Kitajima K, Kuroyanagi H, Inoue S, Ye J, Troy F A, Inoue Y
Department of Biophysics and Biochemistry, Graduate School of Science, University of Tokyo, Japan.
J Biol Chem. 1994 Aug 26;269(34):21415-9.
The release of 3-deoxy-D-glycero-D-galacto-2-nonulosonic acid (KDN, deaminoneuraminic acid) residues from their alpha-ketosidic linkage is required to determine the structural and functional role of KDN-glycoconjugates in sources as disparate as trout egg polysialoglycoproteins and human cancers. We report for the first time the isolation and characterization of a novel type of sialidase (KDNase), which specifically hydrolyzes KDN ketosidic but not N-acylneuraminyl linkages. KDNase activity was assayed using 4-methylumbelliferyl KDN (4-MU-KDN). A KDNase-producing microorganism was identified as Sphingobacterium multivorum.

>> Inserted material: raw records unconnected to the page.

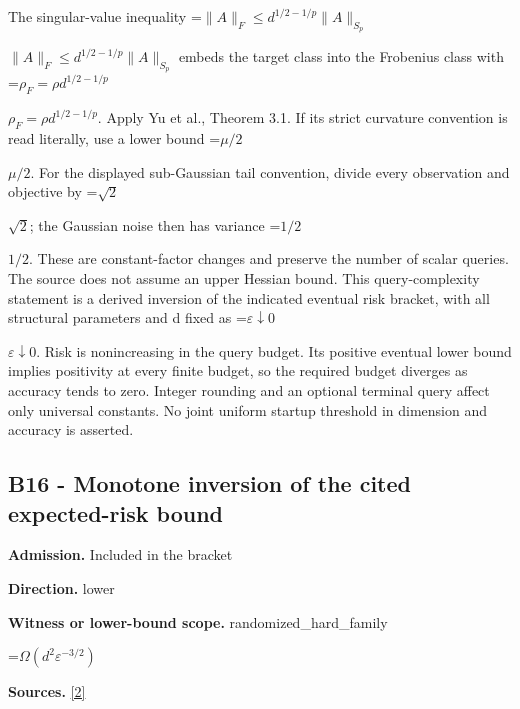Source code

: \documentclass[10pt,a4paper]{article}
\newcommand{\AtlasMath}[1]{\par\begingroup\centering\setbox0=\hbox{$\displaystyle #1$}\ifdim\wd0>1.4\linewidth\typeout{ATLAS WIDE FORMULA: \the\wd0}\fi\ifdim\wd0>\linewidth\resizebox{\linewidth}{!}{\box0}\else\box0\fi\par\endgroup}
\newcommand{\AtlasInlineMath}[1]{\begingroup\setbox0=\hbox{$#1$}\ifdim\wd0>.4\linewidth\endgroup\AtlasMath{#1}\else\endgroup$#1$\fi}
\begin{document}
The singular-value inequality \AtlasInlineMath{\|A\|_F\le d^{1/2-1/p}\|A\|_{S_p}} embeds the target class into the Frobenius class with \AtlasInlineMath{\rho_F=\rho d^{1/2-1/p}}. Apply Yu et al., Theorem 3.1. If its strict curvature convention is read literally, use a lower bound \AtlasInlineMath{\mu/2}. For the displayed sub-Gaussian tail convention, divide every observation and objective by \AtlasInlineMath{\sqrt2}; the Gaussian noise then has variance \AtlasInlineMath{1/2}. These are constant-factor changes and preserve the number of scalar queries. The source does not assume an upper Hessian bound. This query-complexity statement is a derived inversion of the indicated eventual risk bracket, with all structural parameters and d fixed as \AtlasInlineMath{\varepsilon\downarrow0}. Risk is nonincreasing in the query budget. Its positive eventual lower bound implies positivity at every finite budget, so the required budget diverges as accuracy tends to zero. Integer rounding and an optional terminal query affect only universal constants. No joint uniform startup threshold in dimension and accuracy is asserted.



\subsection{B16 - Monotone inversion of the cited expected-risk bound}


\textbf{Admission.} Included in the bracket



\textbf{Direction.} lower



\textbf{Witness or lower-bound scope.} randomized\_hard\_family



\AtlasMath{\Omega(d^2\varepsilon^{-3/2})}


\textbf{Sources.} \href{https://arxiv.org/html/2610.00276v2}{[2]}
\end{document}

The affinity-purified enzyme was designated KDNase SM to denote its origin and that it was free of N-acylneuraminidase, proteolytic, and other glycosidase activities. KDNase SM activity toward 4-MU-KDN was not inhibited by the N-acylneuraminidase inhibitor, 2,3-dehydro-2-deoxy-N-acetylneuraminic acid. KDNase SM released free KDN from naturally occurring substrates, including (KDN)GM3, KDN-glycoprotein, which bears a number of O-linked chains of KDN alpha 2-->3Gal beta 1-->3GalNAc alpha 1-->3 (KDN alpha 2-->(-->8KDN alpha 2-->)n-->6)GalNAc alpha 1-->, and the biantennary complex-type of N-glycan, KDN alpha 2-->3Gal beta 1-->4GlcNAc beta 1-->2Man alpha 1-->6(KDN alpha 2-->3Gal beta 1-->4GlcNAc beta 1-->2Man alpha 1-->3)Man beta 1-->4GlcNAc beta 1-->4GlcNAc. KDNase SM thus exhibited a broad linkage specificity and was able to hydrolyze the KDN residues ketosidically linked alpha 2-->3, alpha 2-->6, and alpha 2-->8. The enzyme did not release Neu5Ac or Neu5Gc from 4-MU-Neu5Ac, N-acetyl-neuraminyllactose, colominic acid, or other Sia(Neu5Ac or Neu5Gc)-containing glycoconjugates.
为了确定3-脱氧-D-甘油-D-半乳糖-2-壬酮糖酸(KDN,脱氨神经氨酸)残基在α-酮糖苷键中的结构和功能作用,需要将其从α-酮糖苷键中释放出来,这些残基存在于诸如鳟鱼卵多唾液酸糖蛋白和人类癌症等不同来源中。我们首次报道了一种新型唾液酸酶(KDN酶)的分离和特性,该酶特异性水解KDN酮糖苷键而非N-酰基神经氨酸苷键。使用4-甲基伞形酮基KDN(4-MU-KDN)测定KDN酶活性。鉴定出一种产生KDN酶的微生物为多食鞘氨醇杆菌。亲和纯化的酶被命名为KDN酶SM,以表明其来源且不含N-酰基神经氨酸酶、蛋白水解酶和其他糖苷酶活性。KDN酶SM对4-MU-KDN的活性不受N-酰基神经氨酸酶抑制剂2,3-脱氢-2-脱氧-N-乙酰神经氨酸的抑制。KDN酶SM从天然存在的底物中释放出游离KDN,这些底物包括(KDN)GM3、KDN-糖蛋白,其带有许多KDNα2→3Galβ1→3GalNAcα1→3(KDNα2→(→8KDNα2→)n→6)GalNAcα1→的O-连接链,以及双天线复合型N-聚糖KDNα2→3Galβ1→4GlcNAcβ1→2Manα1→6(KDNα2→3Galβ1→4GlcNAcβ1→2Manα1→3)Manβ1→4GlcNAcβ1→4GlcNAc。因此,KDN酶SM表现出广泛的连接特异性,能够水解以α2→3、α2→6和α2→8酮糖苷键连接的KDN残基。该酶不会从4-MU-Neu5Ac、N-乙酰神经氨酰乳糖、大肠菌素酸或其他含Sia(Neu5Ac或Neu5Gc)的糖缀合物中释放Neu5Ac或Neu5Gc。